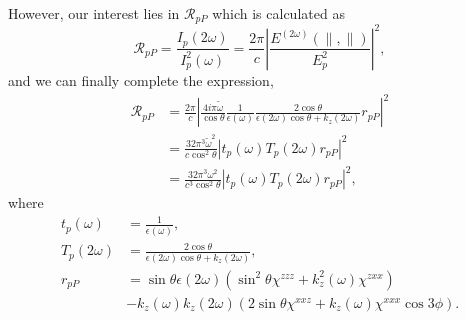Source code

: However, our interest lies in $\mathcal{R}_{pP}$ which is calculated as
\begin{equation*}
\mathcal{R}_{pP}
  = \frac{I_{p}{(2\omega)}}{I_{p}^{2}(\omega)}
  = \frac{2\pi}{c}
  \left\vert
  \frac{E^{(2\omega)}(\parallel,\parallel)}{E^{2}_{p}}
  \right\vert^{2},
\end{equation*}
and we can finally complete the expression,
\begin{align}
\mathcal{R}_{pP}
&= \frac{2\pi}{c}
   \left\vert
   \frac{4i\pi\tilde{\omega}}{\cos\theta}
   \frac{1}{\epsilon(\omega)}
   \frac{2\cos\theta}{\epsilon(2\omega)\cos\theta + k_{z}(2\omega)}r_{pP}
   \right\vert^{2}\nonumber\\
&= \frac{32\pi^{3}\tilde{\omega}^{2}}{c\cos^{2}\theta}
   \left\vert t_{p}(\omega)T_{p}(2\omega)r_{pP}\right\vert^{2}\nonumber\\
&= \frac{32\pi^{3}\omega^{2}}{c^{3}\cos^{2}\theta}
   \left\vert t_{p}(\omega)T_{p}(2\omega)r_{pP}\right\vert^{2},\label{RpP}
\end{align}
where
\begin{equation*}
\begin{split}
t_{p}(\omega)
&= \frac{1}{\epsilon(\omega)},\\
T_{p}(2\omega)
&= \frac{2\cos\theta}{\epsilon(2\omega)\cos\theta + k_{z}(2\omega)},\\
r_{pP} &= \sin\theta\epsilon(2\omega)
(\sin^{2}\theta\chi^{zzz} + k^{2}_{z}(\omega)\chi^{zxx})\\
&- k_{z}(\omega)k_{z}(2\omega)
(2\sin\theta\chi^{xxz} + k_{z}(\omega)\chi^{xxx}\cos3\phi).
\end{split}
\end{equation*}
************
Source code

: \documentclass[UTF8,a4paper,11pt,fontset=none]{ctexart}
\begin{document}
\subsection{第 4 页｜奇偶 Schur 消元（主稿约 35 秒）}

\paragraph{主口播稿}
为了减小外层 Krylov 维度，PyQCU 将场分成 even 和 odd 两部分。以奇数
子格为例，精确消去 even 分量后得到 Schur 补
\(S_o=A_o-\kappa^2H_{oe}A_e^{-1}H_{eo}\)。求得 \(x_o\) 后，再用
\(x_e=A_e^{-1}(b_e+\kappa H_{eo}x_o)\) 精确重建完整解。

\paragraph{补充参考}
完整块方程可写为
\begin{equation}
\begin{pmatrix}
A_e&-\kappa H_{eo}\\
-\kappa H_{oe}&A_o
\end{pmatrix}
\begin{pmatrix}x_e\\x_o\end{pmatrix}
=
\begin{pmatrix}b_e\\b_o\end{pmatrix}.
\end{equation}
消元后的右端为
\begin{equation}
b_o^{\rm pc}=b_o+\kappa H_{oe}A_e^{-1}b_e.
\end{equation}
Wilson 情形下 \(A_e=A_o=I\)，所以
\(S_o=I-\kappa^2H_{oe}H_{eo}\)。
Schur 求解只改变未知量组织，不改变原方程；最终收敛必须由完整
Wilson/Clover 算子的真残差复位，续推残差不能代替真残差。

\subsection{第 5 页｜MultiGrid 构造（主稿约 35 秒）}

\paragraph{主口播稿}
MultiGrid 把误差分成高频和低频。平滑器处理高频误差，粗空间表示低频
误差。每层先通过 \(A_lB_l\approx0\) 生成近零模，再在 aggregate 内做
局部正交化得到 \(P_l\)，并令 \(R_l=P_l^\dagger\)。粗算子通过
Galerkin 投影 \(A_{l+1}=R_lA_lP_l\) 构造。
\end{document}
************
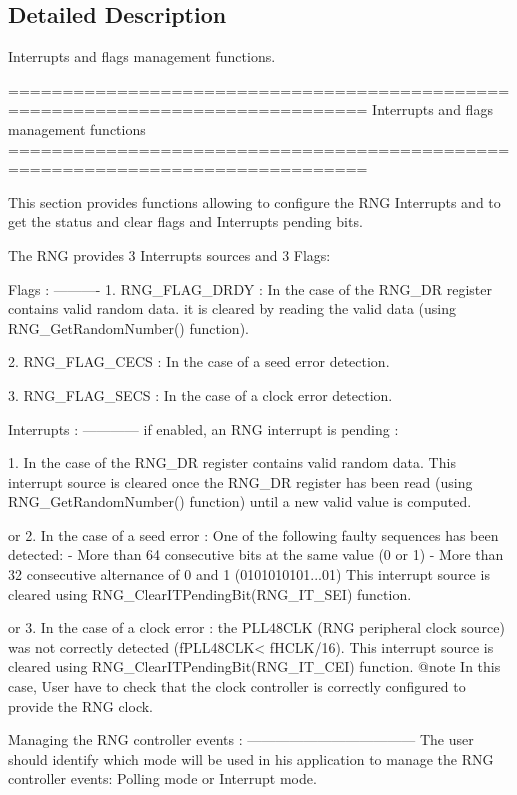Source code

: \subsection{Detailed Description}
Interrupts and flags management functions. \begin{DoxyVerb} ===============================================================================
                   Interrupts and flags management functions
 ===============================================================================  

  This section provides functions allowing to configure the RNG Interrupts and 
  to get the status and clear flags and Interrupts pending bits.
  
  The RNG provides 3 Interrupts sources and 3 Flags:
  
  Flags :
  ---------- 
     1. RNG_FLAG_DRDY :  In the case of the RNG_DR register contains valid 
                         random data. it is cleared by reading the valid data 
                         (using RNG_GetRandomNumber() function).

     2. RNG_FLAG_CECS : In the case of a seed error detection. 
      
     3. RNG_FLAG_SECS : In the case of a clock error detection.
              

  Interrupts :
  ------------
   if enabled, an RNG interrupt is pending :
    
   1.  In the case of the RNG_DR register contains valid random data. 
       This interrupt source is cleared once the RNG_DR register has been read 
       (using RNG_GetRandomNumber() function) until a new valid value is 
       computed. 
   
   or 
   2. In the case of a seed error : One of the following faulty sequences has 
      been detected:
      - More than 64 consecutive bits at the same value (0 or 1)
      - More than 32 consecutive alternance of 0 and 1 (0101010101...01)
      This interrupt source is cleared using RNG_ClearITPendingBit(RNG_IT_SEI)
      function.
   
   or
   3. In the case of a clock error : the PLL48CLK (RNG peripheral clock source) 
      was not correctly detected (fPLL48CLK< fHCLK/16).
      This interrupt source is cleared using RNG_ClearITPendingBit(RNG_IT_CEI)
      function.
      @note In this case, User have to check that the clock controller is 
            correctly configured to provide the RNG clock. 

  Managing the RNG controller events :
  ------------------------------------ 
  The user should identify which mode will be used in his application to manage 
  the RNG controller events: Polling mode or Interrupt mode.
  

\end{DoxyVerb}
************
Task prompt: Only lines with the word "functions" are wanted, so copy each one from the records.

Solution for this exercise:
Interrupts and flags management functions. \begin{DoxyVerb} ===============================================================================
                   Interrupts and flags management functions
  This section provides functions allowing to configure the RNG Interrupts and 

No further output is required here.